Tujuan adanya pembagian atau pelimpahan wewenang kepada daerah ini yakni dalam rangka meningkatkan pelayanan masyarakat juga proses pembangunan di daerah. Melalui UU No. 23 Tahun 2014, akhirnya Pemda diberikan kewenangan untuk menjalankan otonomi mereka sendiri. UU ini dibentuk berdasarkan pada prinsip negara kesatuan, meski pada akhirnya Pemda dijalankan dengan tetap bertanggung jawab kepada pemerintah pusat (Palullungan, 2023). Hal tersebut dapat dimaknai bahwa hubungan antara Pemda dan pemerintahan pusat harus diciptakan dengan harmonis guna memelihara iklim pemerintahan yang baik agar pembangunan yang ada di daerah terus berlanjut. Selanjutnya hubungan ini diejawantahkan ke dalam tiga macam asas Pemda: “asas desentralisasi, asas dekonsentrasi dan tugas pembantuan” (Budiman, 2021).

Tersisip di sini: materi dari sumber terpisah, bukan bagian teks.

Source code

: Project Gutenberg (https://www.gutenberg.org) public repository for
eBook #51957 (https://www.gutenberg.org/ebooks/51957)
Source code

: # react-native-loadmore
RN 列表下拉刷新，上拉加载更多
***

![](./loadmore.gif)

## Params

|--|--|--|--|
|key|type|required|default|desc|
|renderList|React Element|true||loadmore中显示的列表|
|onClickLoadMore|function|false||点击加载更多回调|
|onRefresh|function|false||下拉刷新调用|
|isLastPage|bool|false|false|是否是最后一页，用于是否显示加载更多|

Pemda yang memiliki otonomi ini, berarti bahwa mereka dapat mengatur dan mengurus wilayahnya sendiri, termasuk membentuk aturan hukumnya sendiri dengan cara membentuk peraturan daerah atau perda (Dewi dkk., 2020). Sebagaimana ketentuan Pasal 18 ayat (6) UUD NRI 1945, bahwa perda dan peraturan-peraturan lain untuk melaksanakan otonomi dan tugas pembantuan memiliki posisi strategis karena diberikan landasan konstitusional yang jelas. Perda dan  peraturan-peraturan lain dibuat untuk menjamin bahwa pemerintahan dan pengaturan suatu wilayah sesuai dengan keinginan dan kebutuhan masyarakat. Perda sendiri juga merupakan satu di antara produk hukum yang menjadi komponen penting dari sistem hukum negara.

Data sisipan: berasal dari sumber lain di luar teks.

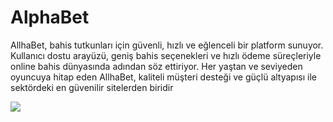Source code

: # AlphaBet
AllhaBet, bahis tutkunları için güvenli, hızlı ve eğlenceli bir platform sunuyor. Kullanıcı dostu arayüzü, geniş bahis seçenekleri ve hızlı ödeme süreçleriyle online bahis dünyasında adından söz ettiriyor. Her yaştan ve seviyeden oyuncuya hitap eden AllhaBet, kaliteli müşteri desteği ve güçlü altyapısı ile sektördeki en güvenilir sitelerden biridir
<!DOCTYPE html><html lang="en"><head><meta charset="UTF-8"><meta name="viewport" content="width=device-width,initial-scale=1,maximum-scale=5"><meta name="Description" content="Play and win with the best bookmaker in the CIS"><meta http-equiv="X-UA-Compatible" content="ie=edge"><meta name="google" value="notranslate"><a class="webim_button" href="#" rel="webim"><img src="https://autilife001.webim.ru/button.php" border="0"></a><script type="text/javascript" defer="defer">webim = {
      accountName: 'autilife001',
      domain: 'autilife001.webim.ru',
    };
    (function () {
      var s = document.createElement('script');
      s.type = 'text/javascript';
      s.src = 'https://autilife001.webim.ru/js/button.js';
      document.getElementsByTagName('head')[0].appendChild(s);
    })();</script><title>Parikara</title><style type="text/css">body{margin:0;padding:0}.webim_button{position:absolute;left:-99999px;width:1px;height:1px}.load-app{display:flex;align-items:center;justify-content:center;height:100vh;text-align:center;background:#292929}.load-app__spinner{display:block;width:30%;max-width:30%}@keyframes changeColor{100%{filter:hue-rotate(160deg)}}@media (max-width:1200px){.load-app__spinner{width:60%;max-width:60%}}</style><script async src="https://www.googletagmanager.com/gtag/js?id=G-Q7EPLT9F3S"></script><script>window.dataLayer = window.dataLayer || [];
    function gtag() {
      dataLayer.push(arguments);
    }
    gtag('js', new Date());

    gtag('config', 'G-Q7EPLT9F3S');</script><link rel="icon" href="/favicon.png"><link href="/vendors~main.bundle.ad02305e3611d85fbadd.css" rel="stylesheet"><link href="/main.bundle.3685404ec764b91e215c.css" rel="stylesheet"><meta name="theme-color" content="#000000" /><link rel="manifest" href="/manifest.18830f426d90438f0ba4499d26a886d0.json" crossorigin="use-credentials" /></head><body><noscript>You need to enable JavaScript to run this app.</noscript><div id="notify-root"></div><div id="modal-root"></div><div id="header-bet-radar-root"></div><div id="root"><div class="load-app"><svg width="250" height="43" viewBox="0 0 250 43" fill="none" xmlns="http://www.w3.org/2000/svg"><g id="Logo NY"><g id="Union"><path d="M114.898 5.32368L104.977 15.0655L109.177 16.2324L102.856 36.4784H108.901L114.739 17.7774L118.374 18.7871L114.898 5.32368Z" fill="#0ABF58"/><path fill-rule="evenodd" clip-rule="evenodd" d="M13.6538 30.5586L11.7624 36.6168H5.71808L13.189 12.6872H31.8898C33.1507 12.6872 34.3227 12.9201 35.3716 13.4268C36.3925 13.9088 37.2432 14.5896 37.8854 15.4769C38.5409 16.3543 38.9372 17.369 39.093 18.4869C39.2642 19.6392 39.1372 20.8275 38.7614 22.0313C38.3843 23.2391 37.7871 24.3666 36.984 25.4114C36.2056 26.4314 35.2942 27.3251 34.2532 28.0906C33.2234 28.8479 32.1043 29.4465 30.8995 29.8849C29.6746 30.3307 28.428 30.5586 27.1659 30.5586H13.6538ZM17.432 18.4569L15.4412 24.8333H28.0978C28.5887 24.8333 29.0844 24.7464 29.5913 24.5635C30.1235 24.3625 30.6101 24.0956 31.0551 23.7622L31.06 23.7586L31.0648 23.755C31.5219 23.4189 31.9184 23.0292 32.258 22.5836C32.5915 22.1403 32.8253 21.6847 32.9721 21.2145C33.12 20.7407 33.1481 20.3541 33.1045 20.0354C33.0579 19.6946 32.9482 19.4442 32.7975 19.2463L32.7839 19.2284L32.7709 19.2101C32.6269 19.0073 32.4205 18.8279 32.1091 18.6818C31.8179 18.5453 31.4405 18.4569 30.9441 18.4569H17.432Z" fill="#0ABF58"/><path fill-rule="evenodd" clip-rule="evenodd" d="M65.4276 36.6168H59.3833L61.2747 30.5586H44.8736L42.9822 36.6168H36.9379L40.8008 24.2437C41.1385 23.1622 41.6048 22.127 42.1973 21.1395L42.2016 21.1324C42.7999 20.1488 43.4891 19.2339 44.2684 18.3889L44.2711 18.3859C45.0612 17.5342 45.9267 16.7625 46.8665 16.0714C47.8166 15.3727 48.8108 14.7721 49.8488 14.2714L49.854 14.2689C50.9055 13.7671 51.9861 13.3805 53.0949 13.1113C54.2182 12.8295 55.3488 12.6872 56.4844 12.6872H72.8985L65.4276 36.6168ZM46.6753 24.8037H63.0714L65.0529 18.4569H55.5387C54.6292 18.4569 53.7059 18.6258 52.7623 18.9767L52.7532 18.9801C51.7957 19.3286 50.9081 19.8069 50.0871 20.4174L50.0813 20.4217C49.2618 21.0244 48.5373 21.7315 47.906 22.5464C47.3594 23.2637 46.952 24.0154 46.6753 24.8037Z" fill="#0ABF58"/><path fill-rule="evenodd" clip-rule="evenodd" d="M100.686 36.6168H92.9463L88.1815 30.5586H78.3535L76.4621 36.6168H70.4178L77.8886 12.6872H96.5895C97.8505 12.6872 99.0225 12.9201 100.071 13.4269C101.092 13.9088 101.943 14.5895 102.585 15.4768C103.241 16.3543 103.637 17.3691 103.793 18.4872C103.964 19.6395 103.837 20.8276 103.461 22.0313C103.12 23.1226 102.603 24.1491 101.918 25.1086L101.915 25.112C101.244 26.0457 100.459 26.8846 99.563 27.6277L99.5573 27.6324C98.6627 28.3662 97.6854 28.9791 96.6284 29.4705L96.6245 29.4723C96.2615 29.6396 95.8945 29.7884 95.5235 29.9184L100.686 36.6168ZM80.1409 24.8333H92.7975C93.2884 24.8333 93.7842 24.7464 94.291 24.5635C94.8232 24.3625 95.3098 24.0956 95.7548 23.7622L95.7596 23.7586L95.7645 23.755C96.2213 23.4191 96.6178 23.0295 96.9572 22.5842C97.291 22.1407 97.5249 21.6849 97.6718 21.2145C97.8197 20.7407 97.8478 20.3541 97.8042 20.0354C97.7576 19.6946 97.6478 19.4442 97.4972 19.2463L97.4836 19.2284L97.4706 19.2101C97.3266 19.0073 97.1202 18.8279 96.8088 18.6818C96.5176 18.5453 96.1402 18.4569 95.6438 18.4569H82.1317L80.1409 24.8333Z" fill="#0ABF58"/></g><g id="Union_2"><path d="M118.591 29.9223L114.569 28.7319L117.818 42.2519L127.902 32.6784L124.124 31.5601L130.016 12.6868H123.972L118.591 29.9223Z" fill="white"/><path d="M148.625 36.6164H140.941L133.319 26.1505L128.543 28.854L130.696 21.7806L146.937 12.6868H157.135L138.665 23.1183L148.625 36.6164Z" fill="white"/><path fill-rule="evenodd" clip-rule="evenodd" d="M177.21 36.6164H171.165L173.057 30.5582H156.656L154.764 36.6164H148.72L152.583 24.2433C152.921 23.1618 153.387 22.1267 153.98 21.1392L153.984 21.132C154.582 20.1484 155.271 19.2335 156.051 18.3885L156.053 18.3855C156.843 17.5338 157.709 16.7621 158.649 16.071C159.599 15.3723 160.593 14.7717 161.631 14.271L161.636 14.2685C162.688 13.7667 163.768 13.3801 164.877 13.1109C166 12.8291 167.131 12.6868 168.267 12.6868H184.681L177.21 36.6164ZM158.457 24.8033H174.854L176.835 18.4565H167.321C166.411 18.4565 165.488 18.6254 164.544 18.9764L164.535 18.9797C163.578 19.3282 162.69 19.8065 161.869 20.417L161.863 20.4213C161.044 21.024 160.319 21.7311 159.688 22.546C159.142 23.2633 158.734 24.015 158.457 24.8033Z" fill="white"/><path fill-rule="evenodd" clip-rule="evenodd" d="M212.468 36.6164H204.729L199.964 30.5582H190.136L188.244 36.6164H182.2L189.671 12.6868H208.372C209.633 12.6868 210.805 12.9197 211.854 13.4265C212.874 13.9084 213.725 14.5891 214.367 15.4764C215.023 16.3539 215.419 17.3687 215.575 18.4868C215.746 19.6391 215.619 20.8273 215.243 22.0309C214.903 23.1222 214.385 24.1488 213.7 25.1082L213.697 25.1117C213.026 26.0454 212.241 26.8842 211.345 27.6273L211.339 27.632C210.445 28.3658 209.468 28.9787 208.411 29.4701L208.407 29.4719C208.044 29.6392 207.677 29.788 207.306 29.918L212.468 36.6164ZM191.923 24.8329H204.58C205.071 24.8329 205.566 24.746 206.073 24.5631C206.605 24.3621 207.092 24.0952 207.537 23.7618L207.542 23.7582L207.547 23.7546C208.004 23.4187 208.4 23.0291 208.739 22.5838C209.073 22.1403 209.307 21.6845 209.454 21.2142C209.602 20.7403 209.63 20.3537 209.586 20.0351C209.54 19.6942 209.43 19.4438 209.279 19.2459L209.266 19.228L209.253 19.2097C209.109 19.0069 208.902 18.8275 208.591 18.6815C208.3 18.5449 207.922 18.4565 207.426 18.4565H193.914L191.923 24.8329Z" fill="white"/><path fill-rule="evenodd" clip-rule="evenodd" d="M242.529 36.6164H236.484L238.376 30.5582H221.975L220.083 36.6164H214.039L217.902 24.2433C218.24 23.1618 218.706 22.1267 219.298 21.1392L219.303 21.132C219.901 20.1484 220.59 19.2335 221.369 18.3885L221.372 18.3855C222.162 17.5338 223.028 16.7621 223.968 16.071C224.918 15.3723 225.912 14.7717 226.95 14.271L226.955 14.2685C228.007 13.7666 229.087 13.3801 230.196 13.1109C231.319 12.8291 232.45 12.6868 233.585 12.6868H250L242.529 36.6164ZM223.776 24.8033H240.172L242.154 18.4565H232.64C231.73 18.4565 230.807 18.6254 229.863 18.9764L229.854 18.9797C228.897 19.3282 228.009 19.8065 227.188 20.417L227.182 20.4213C226.363 21.0239 225.638 21.731 225.007 22.5458C224.461 23.2631 224.053 24.0149 223.776 24.8033Z" fill="white"/></g></g><defs><linearGradient id="paint0_linear_0_61" x1="0.601089" y1="17.2377" x2="4.32491" y2="17.3153" gradientUnits="userSpaceOnUse"><stop stop-color="#F6B8A9"/><stop offset="1" stop-color="#E20613"/></linearGradient><linearGradient id="paint1_linear_0_61" x1="3.55062" y1="14.0161" x2="6.21243" y2="14.0716" gradientUnits="userSpaceOnUse"><stop stop-color="#F6B8A9"/><stop offset="1" stop-color="#E20613"/></linearGradient><linearGradient id="paint2_linear_0_61" x1="7.45852" y1="2.09646" x2="10.8088" y2="2.16628" gradientUnits="userSpaceOnUse"><stop stop-color="#F6B8A9" stop-opacity="0"/><stop offset="0.01322" stop-color="#F6BCAD" stop-opacity="0.05671"/><stop offset="0.06858" stop-color="#F8CBC0" stop-opacity="0.27505"/><stop offset="0.12572" stop-color="#FAD9D1" stop-opacity="0.4686"/><stop offset="0.18342" stop-color="#FBE4DF" stop-opacity="0.63192"/><stop offset="0.24179" stop-color="#FCEEEA" stop-opacity="0.76511"/><stop offset="0.30107" stop-color="#FDF5F3" stop-opacity="0.86837"/><stop offset="0.36163" stop-color="#FEFAF9" stop-opacity="0.94185"/><stop offset="0.42425" stop-color="#FEFDFD" stop-opacity="0.98567"/><stop offset="0.49215" stop-color="white"/><stop offset="0.59326" stop-color="#FEFEFE" stop-opacity="0.98921"/><stop offset="0.66148" stop-color="#FEFBFB" stop-opacity="0.95414"/><stop offset="0.71999" stop-color="#FEF7F5" stop-opacity="0.89451"/><stop offset="0.77304" stop-color="#FDF1EE" stop-opacity="0.81022"/><stop offset="0.82241" stop-color="#FCE9E5" stop-opacity="0.70104"/><stop offset="0.86905" stop-color="#FBE0D9" stop-opacity="0.5669"/><stop offset="0.91356" stop-color="#F9D4CC" stop-opacity="0.40758"/><stop offset="0.95634" stop-color="#F8C7BC" stop-opacity="0.22293"/><stop offset="0.99644" stop-color="#F6B9AA" stop-opacity="0.01953"/><stop offset="1" stop-color="#F6B8A9" stop-opacity="0"/></linearGradient><linearGradient id="paint3_linear_0_61" x1="9.10144" y1="13.4295" x2="9.30102" y2="3.85227" gradientUnits="userSpaceOnUse"><stop stop-color="#F6B8A9" stop-opacity="0"/><stop offset="0.46073" stop-color="white"/><stop offset="0.53513" stop-color="#FEFDFD" stop-opacity="0.98567"/><stop offset="0.60375" stop-color="#FEFAF9" stop-opacity="0.94185"/><stop offset="0.67011" stop-color="#FDF5F3" stop-opacity="0.86837"/><stop offset="0.73506" stop-color="#FCEEEA" stop-opacity="0.76511"/><stop offset="0.79902" stop-color="#FBE4DF" stop-opacity="0.63192"/><stop offset="0.86224" stop-color="#FAD9D1" stop-opacity="0.4686"/><stop offset="0.92485" stop-color="#F8CBC0" stop-opacity="0.27505"/><stop offset="0.98551" stop-color="#F6BCAD" stop-opacity="0.05671"/><stop offset="1" stop-color="#F6B8A9" stop-opacity="0"/></linearGradient><linearGradient id="paint4_linear_0_61" x1="12.5016" y1="4.18379" x2="20.9419" y2="4.35968" gradientUnits="userSpaceOnUse"><stop stop-color="#F6B8A9" stop-opacity="0"/><stop offset="0.46073" stop-color="white"/><stop offset="0.53513" stop-color="#FEFDFD" stop-opacity="0.98567"/><stop offset="0.60375" stop-color="#FEFAF9" stop-opacity="0.94185"/><stop offset="0.67011" stop-color="#FDF5F3" stop-opacity="0.86837"/><stop offset="0.73506" stop-color="#FCEEEA" stop-opacity="0.76511"/><stop offset="0.79902" stop-color="#FBE4DF" stop-opacity="0.63192"/><stop offset="0.86224" stop-color="#FAD9D1" stop-opacity="0.4686"/><stop offset="0.92485" stop-color="#F8CBC0" stop-opacity="0.27505"/><stop offset="0.98551" stop-color="#F6BCAD" stop-opacity="0.05671"/><stop offset="1" stop-color="#F6B8A9" stop-opacity="0"/></linearGradient><linearGradient id="paint5_linear_0_61" x1="5.90381" y1="17.339" x2="27.2315" y2="17.7834" gradientUnits="userSpaceOnUse"><stop stop-color="white"/><stop offset="0.06927" stop-color="#F0F5F8"/><stop offset="0.32477" stop-color="#BCD3E1"/><stop offset="0.45026" stop-color="#A9C6D8"/><stop offset="0.60376" stop-color="#CBDCE7"/><stop offset="0.76085" stop-color="#E7EFF4"/><stop offset="0.89827" stop-color="#F8FAFC"/><stop offset="1" stop-color="white"/></linearGradient><linearGradient id="paint6_linear_0_61" x1="3.23021" y1="28.2001" x2="9.86726" y2="28.3384" gradientUnits="userSpaceOnUse"><stop stop-color="white"/><stop offset="0.06927" stop-color="#F0F5F8"/><stop offset="0.32477" stop-color="#BCD3E1"/><stop offset="0.45026" stop-color="#A9C6D8"/><stop offset="0.55303" stop-color="#B1CBDB"/><stop offset="0.71717" stop-color="#C8DBE6"/><stop offset="0.92106" stop-color="#EEF4F7"/><stop offset="1" stop-color="white"/></linearGradient></defs></svg></div></div><div id="auth-root"></div><script src="/js/bundle.646893a09535bdbde3c3.js"></script><script src="/js/vendors~main.f74ff80e89aba457a32a.bundle.js"></script><script src="/js/main.fb9a15463e5b631c2f75.bundle.js"></script></body></html>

Salah satu bentuk peraturan perundang-undangan yang merupakan Produk Pemerintah Daerah yaitu Peraturan Kepala Daerah atau biasa disebut Perkada. Undang-Undang Nomor 12 Tahun 2011 tentang Penyusunan Peraturan Perundang-undangan sebagaimana telah beberapa kali diubah terakhir dengan Undang-Undang Nomor 13 Tahun 2022 tentang Perubahan Kedua atas Undang-Undang Nomor 12 Tahun 2011 Tentang Pembentukan Peraturan Perundang-Undangan, dalam Pasal 8 membunyikan Peraturan yang ditetapkan oleh Gubernur/ Bupati/ Walikota sebagai salah satu jenis Peraturan Perundang-Undangan yang sah dan diakui keberadaannya dan mempunyai kekuatan hukum mengikat sepanjang diperintahkan oleh Peraturan Perundang-undangan yang lebih tinggi atau dibentuk berdasarkan kewenangan.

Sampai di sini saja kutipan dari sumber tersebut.